- **What to work on**:
Using the records that follow, work out how many lines hold the string "phase" and provide that number only.

- **Data items**:
§ §

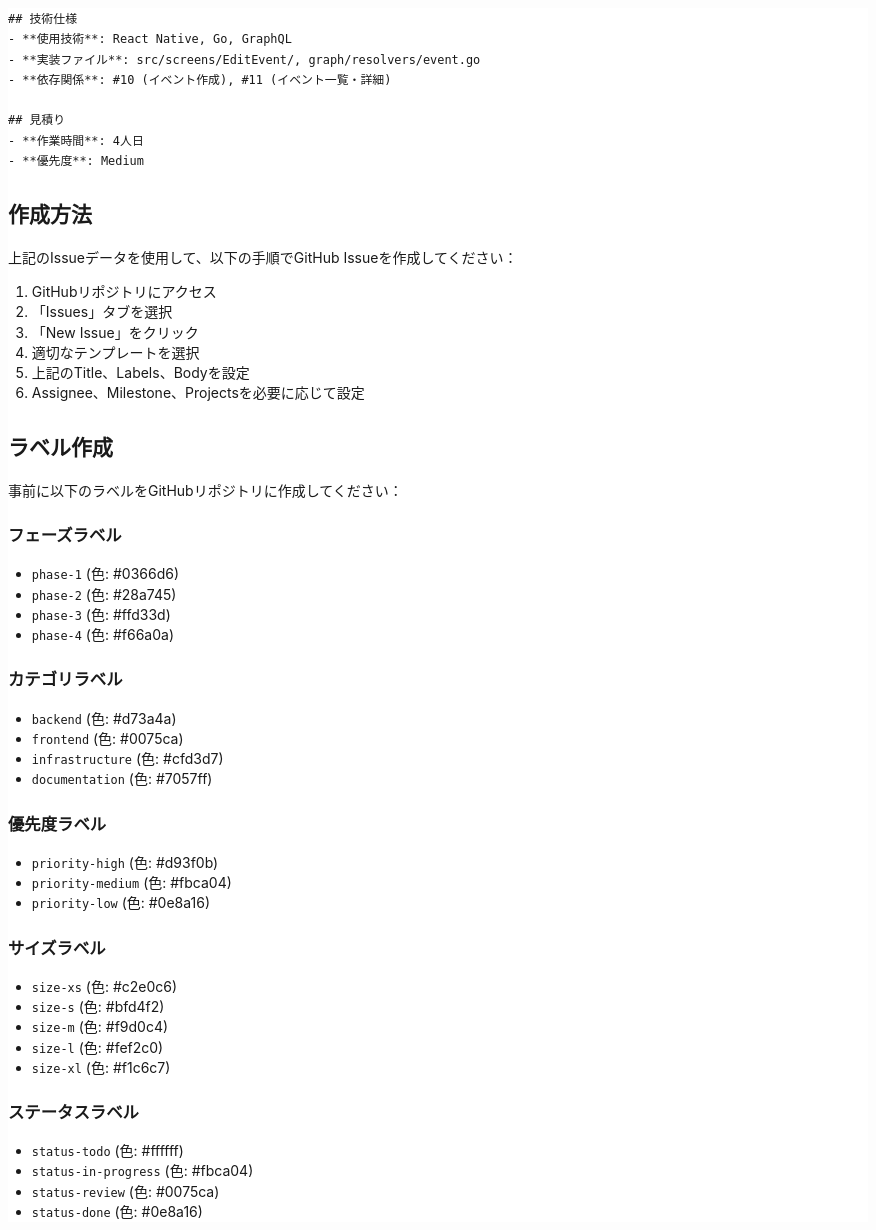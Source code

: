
 ```
## 技術仕様
- **使用技術**: React Native, Go, GraphQL
- **実装ファイル**: src/screens/EditEvent/, graph/resolvers/event.go
- **依存関係**: #10 (イベント作成), #11 (イベント一覧・詳細)

## 見積り
- **作業時間**: 4人日
- **優先度**: Medium
```

## 作成方法

上記のIssueデータを使用して、以下の手順でGitHub Issueを作成してください：

1. GitHubリポジトリにアクセス
2. 「Issues」タブを選択
3. 「New Issue」をクリック
4. 適切なテンプレートを選択
5. 上記のTitle、Labels、Bodyを設定
6. Assignee、Milestone、Projectsを必要に応じて設定

## ラベル作成

事前に以下のラベルをGitHubリポジトリに作成してください：

### フェーズラベル
- `phase-1` (色: #0366d6)
- `phase-2` (色: #28a745)
- `phase-3` (色: #ffd33d)
- `phase-4` (色: #f66a0a)

### カテゴリラベル
- `backend` (色: #d73a4a)
- `frontend` (色: #0075ca)
- `infrastructure` (色: #cfd3d7)
- `documentation` (色: #7057ff)

### 優先度ラベル
- `priority-high` (色: #d93f0b)
- `priority-medium` (色: #fbca04)
- `priority-low` (色: #0e8a16)

### サイズラベル
- `size-xs` (色: #c2e0c6)
- `size-s` (色: #bfd4f2)
- `size-m` (色: #f9d0c4)
- `size-l` (色: #fef2c0)
- `size-xl` (色: #f1c6c7)

### ステータスラベル
- `status-todo` (色: #ffffff)
- `status-in-progress` (色: #fbca04)
- `status-review` (色: #0075ca)
- `status-done` (色: #0e8a16)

§ §

- **Task solution**:
4